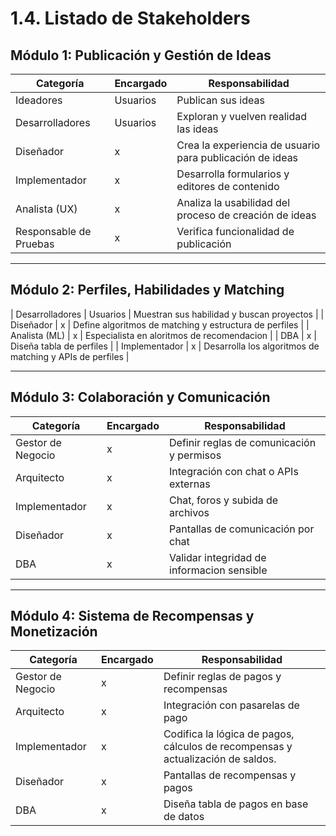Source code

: # 1.4. Listado de Stakeholders

## Módulo 1: Publicación y Gestión de Ideas

| Categoría | Encargado | Responsabilidad |
|-|-|-|
| Ideadores | Usuarios | Publican sus ideas |
| Desarrolladores | Usuarios | Exploran y vuelven realidad las ideas |
| Diseñador | x | Crea la experiencia de usuario para publicación de ideas |
| Implementador | x | Desarrolla formularios y editores de contenido |
| Analista (UX) | x | Analiza la usabilidad del proceso de creación de ideas |
| Responsable de Pruebas | x | Verifica funcionalidad de publicación |

---

## Módulo 2: Perfiles, Habilidades y Matching


| Desarrolladores | Usuarios | Muestran sus habilidad y buscan proyectos |
| Diseñador | x | Define algoritmos de matching y estructura de perfiles |
| Analista (ML) | x | Especialista en aloritmos de recomendacion |
| DBA | x | Diseña tabla de perfiles |
| Implementador | x | Desarrolla los algoritmos de matching y APIs de perfiles |

---
## Módulo 3: Colaboración y Comunicación

| Categoría | Encargado | Responsabilidad |
|-|-|-|
| Gestor de Negocio | x | Definir reglas de comunicación y permisos|
| Arquitecto | x | Integración con chat o APIs externas |
| Implementador | x | Chat, foros y subida de archivos  |
| Diseñador | x | Pantallas de comunicación por chat |
| DBA | x | Validar integridad de informacion sensible |
---
## Módulo 4: Sistema de Recompensas y Monetización

| Categoría | Encargado | Responsabilidad |
|-|-|-|
| Gestor de Negocio | x | Definir reglas de pagos y recompensas|
| Arquitecto | x | Integración con pasarelas de pago |
| Implementador | x | Codifica la lógica de pagos, cálculos de recompensas y actualización de saldos. |
| Diseñador | x | Pantallas de recompensas y pagos|
| DBA | x | Diseña tabla de pagos en base de datos|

####

_What is expected_. Output each entry shown above exactly as it stands, with all pictures removed.

_Answer to this exercise_.
Source code

: # 1.4. Listado de Stakeholders

## Módulo 1: Publicación y Gestión de Ideas

| Categoría | Encargado | Responsabilidad |
|-|-|-|
| Ideadores | Usuarios | Publican sus ideas |
| Desarrolladores | Usuarios | Exploran y vuelven realidad las ideas |
| Diseñador | x | Crea la experiencia de usuario para publicación de ideas |
| Implementador | x | Desarrolla formularios y editores de contenido |
| Analista (UX) | x | Analiza la usabilidad del proceso de creación de ideas |
| Responsable de Pruebas | x | Verifica funcionalidad de publicación |

---

## Módulo 2: Perfiles, Habilidades y Matching


| Desarrolladores | Usuarios | Muestran sus habilidad y buscan proyectos |
| Diseñador | x | Define algoritmos de matching y estructura de perfiles |
| Analista (ML) | x | Especialista en aloritmos de recomendacion |
| DBA | x | Diseña tabla de perfiles |
| Implementador | x | Desarrolla los algoritmos de matching y APIs de perfiles |

---
## Módulo 3: Colaboración y Comunicación

| Categoría | Encargado | Responsabilidad |
|-|-|-|
| Gestor de Negocio | x | Definir reglas de comunicación y permisos|
| Arquitecto | x | Integración con chat o APIs externas |
| Implementador | x | Chat, foros y subida de archivos  |
| Diseñador | x | Pantallas de comunicación por chat |
| DBA | x | Validar integridad de informacion sensible |
---
## Módulo 4: Sistema de Recompensas y Monetización

| Categoría | Encargado | Responsabilidad |
|-|-|-|
| Gestor de Negocio | x | Definir reglas de pagos y recompensas|
| Arquitecto | x | Integración con pasarelas de pago |
| Implementador | x | Codifica la lógica de pagos, cálculos de recompensas y actualización de saldos. |
| Diseñador | x | Pantallas de recompensas y pagos|
| DBA | x | Diseña tabla de pagos en base de datos|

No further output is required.